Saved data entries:
--- START ---

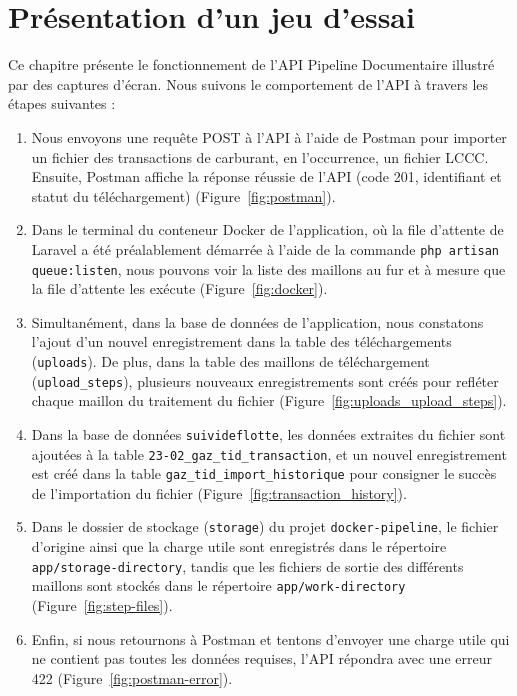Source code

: \chapter{Présentation d'un jeu d'essai}\label{ch:jeu-essai}

Ce chapitre présente le fonctionnement de l'API Pipeline Documentaire illustré par des captures d'écran. Nous suivons le comportement de l'API à travers les étapes suivantes :

\begin{enumerate}
    \item Nous envoyons une requête POST à l'API à l'aide de Postman pour importer un fichier des transactions de carburant, en l'occurrence, un fichier LCCC. Ensuite, Postman affiche la réponse réussie de l'API (code 201, identifiant et statut du téléchargement) (Figure~\ref{fig:postman}).
    \item Dans le terminal du conteneur Docker de l'application, où la file d'attente de Laravel a été préalablement démarrée à l'aide de la commande \Verb|php artisan queue:listen|, nous pouvons voir la liste des maillons au fur et à mesure que la file d'attente les exécute (Figure~\ref{fig:docker}).
    \item Simultanément, dans la base de données de l'application, nous constatons l'ajout d'un nouvel enregistrement dans la table des téléchargements (\Verb|uploads|). De plus, dans la table des maillons de téléchargement (\Verb|upload_steps|), plusieurs nouveaux enregistrements sont créés pour refléter chaque maillon du traitement du fichier (Figure~\ref{fig:uploads_upload_steps}).
    \item Dans la base de données \Verb|suivideflotte|, les données extraites du fichier sont ajoutées à la table \Verb|23-02_gaz_tid_transaction|, et un nouvel enregistrement est créé dans la table \Verb|gaz_tid_import_historique| pour consigner le succès de l'importation du fichier (Figure~\ref{fig:transaction_history}).
    \item Dans le dossier de stockage (\Verb|storage|) du projet \Verb|docker-pipeline|, le fichier d'origine ainsi que la charge utile sont enregistrés dans le répertoire \Verb|app/storage-directory|, tandis que les fichiers de sortie des différents maillons sont stockés dans le répertoire \Verb|app/work-directory| (Figure~\ref{fig:step-files}).
    \item Enfin, si nous retournons à Postman et tentons d'envoyer une charge utile qui ne contient pas toutes les données requises, l'API répondra avec une erreur 422 (Figure~\ref{fig:postman-error}).
\end{enumerate}

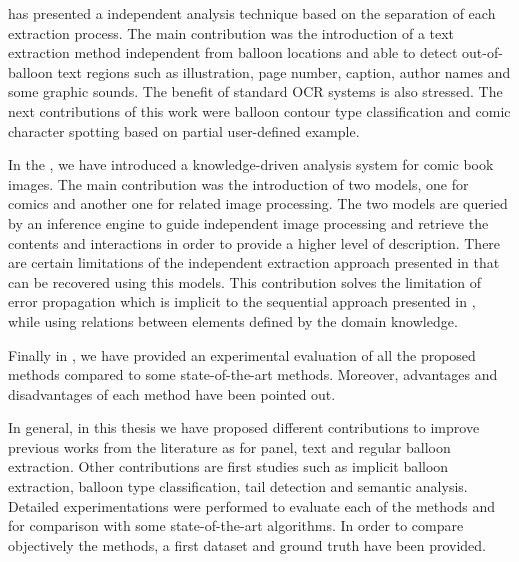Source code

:  has presented a independent analysis technique based on the separation of each extraction process.
The main contribution was the introduction of a text extraction method independent from balloon locations and able to detect out-of-balloon text regions such as illustration, page number, caption, author names and some graphic sounds.
The benefit of standard OCR systems is also stressed.
The next contributions of this work were balloon contour type classification and comic character spotting based on partial user-defined example.

In the , we have introduced a knowledge-driven analysis system for comic book images.
The main contribution was the introduction of two models, one for comics and another one for related image processing.
The two models are queried by an inference engine to guide independent image processing and retrieve the contents and interactions in order to provide a higher level of description.
There are certain limitations of the independent extraction approach presented in  that can be recovered using this models.
This contribution solves the limitation of error propagation which is implicit to the sequential approach presented in , while using relations between elements defined by the domain knowledge.

Finally in , we have provided an experimental evaluation of all the proposed methods compared to some state-of-the-art methods.
Moreover, advantages and disadvantages of each method have been pointed out.

In general, in this thesis we have proposed different contributions to improve previous works from the literature as for panel, text and regular balloon extraction.
Other contributions are first studies such as implicit balloon extraction, balloon type classification, tail detection and semantic analysis.
Detailed experimentations were performed to evaluate each of the methods and for comparison with some state-of-the-art algorithms.
In order to compare objectively the methods, a first dataset and ground truth have been provided.

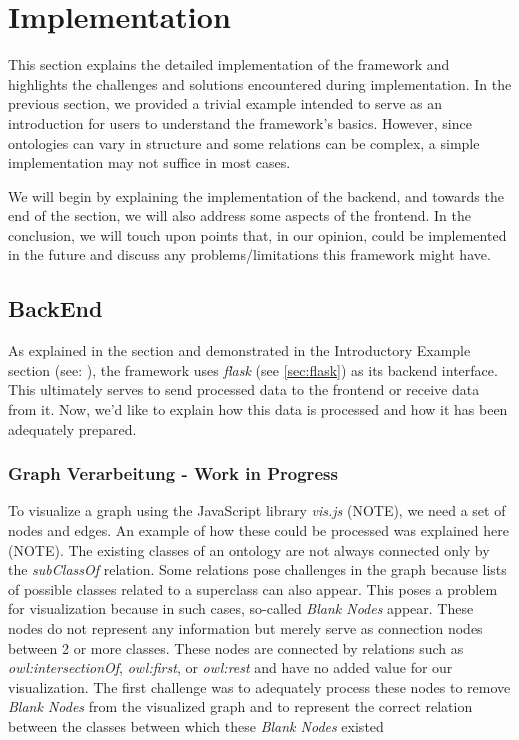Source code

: \section{Implementation}
\label{sec:Implementation}

This section explains the detailed implementation of the framework and highlights the challenges and solutions encountered during implementation. In the previous section, we provided a trivial example intended to serve as an introduction for users to understand the framework's basics. However, since ontologies can vary in structure and some relations can be complex, a simple implementation may not suffice in most cases.

We will begin by explaining the implementation of the backend, and towards the end of the section, we will also address some aspects of the frontend. In the conclusion, we will touch upon points that, in our opinion, could be implemented in the future and discuss any problems/limitations this framework might have.
\subsection{BackEnd}

As explained in the  section and demonstrated in the Introductory Example section (see: ), the framework uses \textit{flask} (see \ref{sec:flask}) as its backend interface. 
This ultimately serves to send processed data to the frontend or receive data from it. Now, we'd like to explain how this data is processed and how it has been adequately prepared.
\subsubsection{Graph Verarbeitung - Work in Progress}

To visualize a graph using the JavaScript library \textit{vis.js} (NOTE), we need a set of nodes and edges. An example of how these could be processed was explained here (NOTE). The existing classes of an ontology are not always connected only by the \textit{subClassOf} relation. Some relations pose challenges in the graph because lists of possible classes related to a superclass can also appear. This poses a problem for visualization because in such cases, so-called \textit{Blank Nodes} appear. These nodes do not represent any information but merely serve as connection nodes between 2 or more classes. These nodes are connected by relations such as \textit{owl:intersectionOf}, \textit{owl:first}, or \textit{owl:rest} and have no added value for our visualization. The first challenge was to adequately process these nodes to remove \textit{Blank Nodes} from the visualized graph and to represent the correct relation between the classes between which these \textit{Blank Nodes} existed

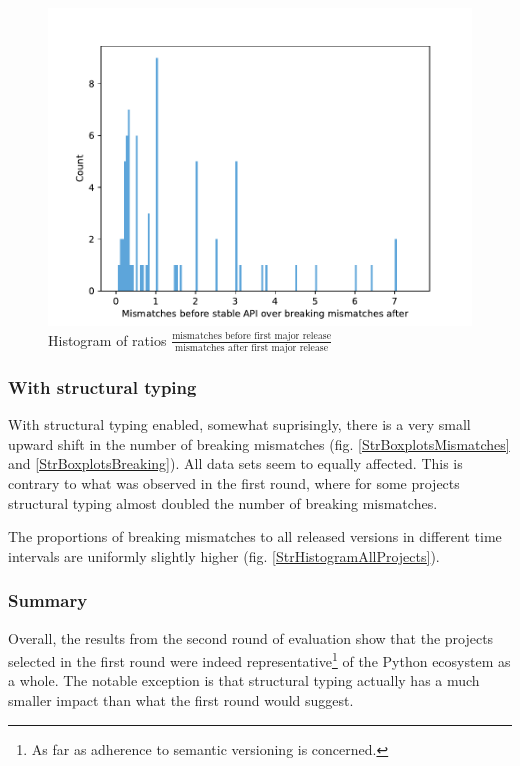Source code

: \documentclass{l4proj}
\begin{document}
\begin{figure}[H]
\centering
\caption{Histogram of ratios $\frac{\text{mismatches before first
major release}}{\text{mismatches after first major release}}$}
\label{StableBoundaryRatio}
\includegraphics[height=0.3\textheight]{images/evaluation/ls_stable_boundary}
\end{figure}

\subsubsection{With structural typing}

With structural typing enabled, somewhat suprisingly, there is a very
small upward shift in the number of breaking mismatches (fig.
\ref{StrBoxplotsMismatches} and \ref{StrBoxplotsBreaking}). All data
sets seem to equally affected. This is contrary to what was observed
in the first round, where for some projects structural typing almost
doubled the number of breaking mismatches.

The proportions of breaking mismatches to all released versions in
different time intervals are uniformly slightly higher (fig.
\ref{StrHistogramAllProjects}).

\subsubsection{Summary}

Overall, the results from the second round of evaluation show that the
projects selected in the first round were indeed
representative\footnote{As far as adherence to semantic versioning is
concerned.} of the Python ecosystem as a whole. The notable exception
is that structural typing actually has a much smaller impact than what
the first round would suggest.
\end{document}
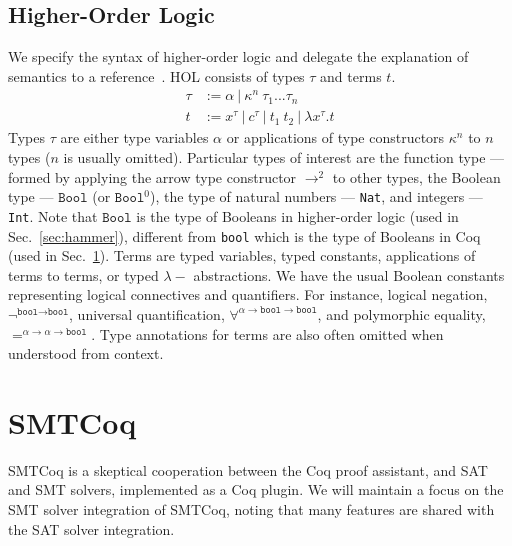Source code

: \documentclass[11pt]{article}
\begin{document}
	\subsection{Higher-Order Logic}
	\label{sec:hol}
	We specify the 
	syntax of higher-order logic 
	and delegate the explanation of 
	semantics to a 
	reference~\cite{10.5555/155278}. 
	HOL consists of 
	types $\tau$ and terms $t$. 
	\begin{align*}
	\tau &:= \alpha\ |\ \kappa^n\ 
	\tau_1 ... \tau_n\\
	t &:= x^{\tau}\ |\ c^{\tau}\ |\ t_1\ t_2\ 
	|\ \lambda x^{\tau}.t
	\end{align*}	
	Types $\tau$ are either type
	variables $\alpha$ or 
	applications of type 
	constructors $\kappa^n$ to 
	$n$ types ($n$ is usually omitted). 
	Particular types of interest are 
	the function type --- formed by 
	applying the arrow type constructor 
	$\to^{2}$ to other types, the 
	Boolean type --- $\texttt{Bool}$ 
	(or $\texttt{Bool}^0$), the type of 
	natural numbers --- \texttt{Nat},
	and integers --- \texttt{Int}.
	Note that $\texttt{Bool}$ is the 
	type of Booleans in higher-order
	logic (used in 
	Sec.~\ref{sec:hammer}), different
	from \texttt{bool} which is the 
	type of Booleans in Coq (used 
	in Sec.~\ref{sec:smtcoq}).
	Terms are typed variables, 
	typed constants, applications 
	of terms to terms, or typed
	$\lambda-$ abstractions. We have
	the usual Boolean constants 
	representing logical connectives
	and quantifiers. For instance, 
	logical negation, 
	$\neg^{\texttt{bool} \to 
		\texttt{bool}}$, universal 
	quantification,
	$\forall^{\alpha \to 
		\texttt{bool} \to \texttt{bool}}$, 
	and polymorphic equality,
	$=^{\alpha \to \alpha 
		\to \texttt{bool}}$. Type 
	annotations for terms are also 
	often omitted when understood
	from context.
	
	
	\section{SMTCoq}
	\label{sec:smtcoq}
	SMTCoq is a skeptical cooperation 
	between the Coq proof assistant, and 
	SAT and SMT solvers, implemented as a 
	Coq plugin. We will maintain a focus 
	on the SMT solver integration of 
	SMTCoq, noting that many features are 
	shared with the SAT	solver integration.
	
\end{document}
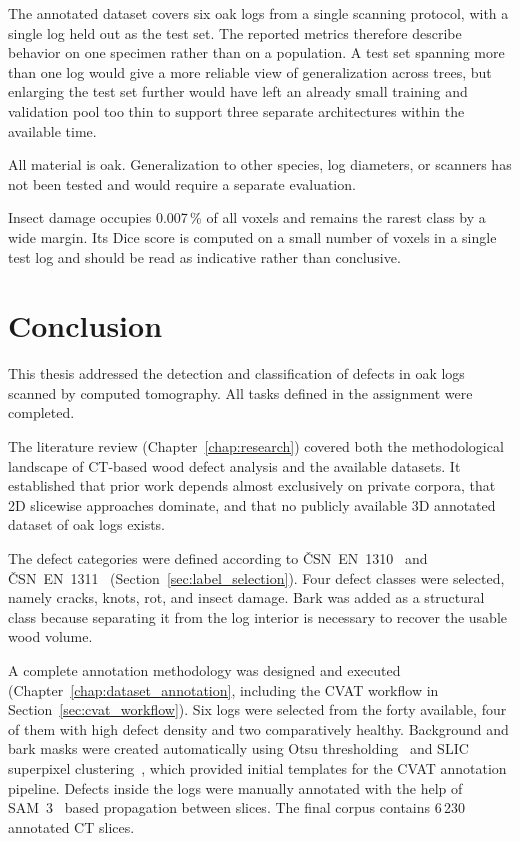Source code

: The annotated dataset covers six oak logs from a single scanning protocol, with a single log held out as the test set. The reported metrics therefore describe behavior on one specimen rather than on a population. A test set spanning more than one log would give a more reliable view of generalization across trees, but enlarging the test set further would have left an already small training and validation pool too thin to support three separate architectures within the available time.

All material is oak. Generalization to other species, log diameters, or scanners has not been tested and would require a separate evaluation.

Insect damage occupies 0.007\,\% of all voxels and remains the rarest class by a wide margin. Its Dice score is computed on a small number of voxels in a single test log and should be read as indicative rather than conclusive.

\chapter*{Conclusion}

This thesis addressed the detection and classification of defects in oak logs scanned by computed tomography. All tasks defined in the assignment were completed.

The literature review (Chapter~\ref{chap:research}) covered both the methodological landscape of CT-based wood defect analysis and the available datasets. It established that prior work depends almost exclusively on private corpora, that 2D slicewise approaches dominate, and that no publicly available 3D annotated dataset of oak logs exists.

The defect categories were defined according to ČSN~EN~1310~\cite{csnen1310} and ČSN~EN~1311~\cite{csnen1311} (Section~\ref{sec:label_selection}). Four defect classes were selected, namely cracks, knots, rot, and insect damage. Bark was added as a structural class because separating it from the log interior is necessary to recover the usable wood volume.

A complete annotation methodology was designed and executed (Chapter~\ref{chap:dataset_annotation}, including the CVAT workflow in Section~\ref{sec:cvat_workflow}). Six logs were selected from the forty available, four of them with high defect density and two comparatively healthy. Background and bark masks were created automatically using Otsu thresholding~\cite{otsu1979threshold} and SLIC superpixel clustering~\cite{achanta2012slic}, which provided initial templates for the CVAT annotation pipeline. Defects inside the logs were manually annotated with the help of SAM~3~\cite{sam3} based propagation between slices. The final corpus contains 6\,230 annotated CT slices.

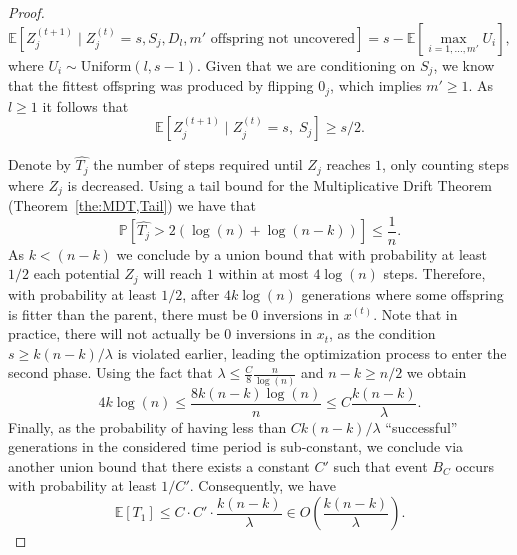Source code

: \begin{proof}
    \begin{displaymath}
    \mathbb{E}[Z^{(t+1)}_j \;|\; Z_j^{(t)}=s, S_j, D_l, \text{$m'$ offspring not uncovered}] = s - \mathbb{E}\left[\max_{i=1,...,m'} U_i\right],
    \end{displaymath}
    where $U_i \sim \text{Uniform}(l, s-1)$. Given that we are conditioning on $S_j$, we know that the fittest offspring was produced by flipping $0_j$, which implies $m' \ge 1$. As $l \ge 1$ it follows that
    \begin{displaymath}
     \mathbb{E}[Z^{(t+1)}_j \;|\; Z_j^{(t)}=s,\; S_j] \ge s/2.
    \end{displaymath}

     Denote by $\hat{T_j}$ the number of steps required until $Z_j$ reaches $1$, only counting steps where $Z_j$ is decreased. Using a tail bound for the Multiplicative Drift Theorem (Theorem~\ref{the:MDT,Tail}) we have that 
    \begin{displaymath}
        \mathbb{P}[\hat{T_j} > 2(\log(n)+\log(n-k))] \le \frac{1}{n}.
    \end{displaymath}
    As $k < (n-k)$ we conclude by a union bound that with probability at least $1/2$ each potential $Z_j$ will reach $1$ within at most $4 \log(n)$ steps. Therefore, with probability at least $1/2$, after $4k\log(n)$ generations where some offspring is fitter than the parent, there must be $0$ inversions in $x^{(t)}$. Note that in practice, there will not actually be $0$ inversions in $x_t$, as the condition $s \ge k(n-k)/\lambda$ is violated earlier, leading the optimization process to enter the second phase. Using the fact that $\lambda \le \frac{C}{8}  \frac{n}{\log(n)}$ and $n-k \ge n/2$ we obtain
    \begin{displaymath}
        4k\log(n) \le \frac{8k(n-k) \log(n)}{n} \le C\frac{k(n-k)}{\lambda}.
    \end{displaymath}
    Finally, as the probability of having less than $C k (n-k) / \lambda$ ``successful'' generations in the considered time period is sub-constant, we conclude via another union bound that there exists a constant $C'$ such that event $B_{C}$ occurs with probability at least $1/C'$. Consequently, we have 
    \begin{displaymath}
        \mathbb{E}[T_1] \le C \cdot C' \cdot \frac{k(n-k)}{\lambda} \in O\left(\frac{k(n-k)}{\lambda}\right).
    \end{displaymath}



\end{proof}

--- END ---

◆ **TASK BRIEF**: In the entries above, find the line with "after first major" and the line with "different time intervals", then set down exactly those two and every line between them, nothing else.

◆ **TASK RESPONSE**:
major release}}{\text{mismatches after first major release}}$}
\label{StableBoundaryRatio}
\includegraphics[height=0.3\textheight]{images/evaluation/ls_stable_boundary}
\end{figure}

\subsubsection{With structural typing}

With structural typing enabled, somewhat suprisingly, there is a very
small upward shift in the number of breaking mismatches (fig.
\ref{StrBoxplotsMismatches} and \ref{StrBoxplotsBreaking}). All data
sets seem to equally affected. This is contrary to what was observed
in the first round, where for some projects structural typing almost
doubled the number of breaking mismatches.

The proportions of breaking mismatches to all released versions in
different time intervals are uniformly slightly higher (fig.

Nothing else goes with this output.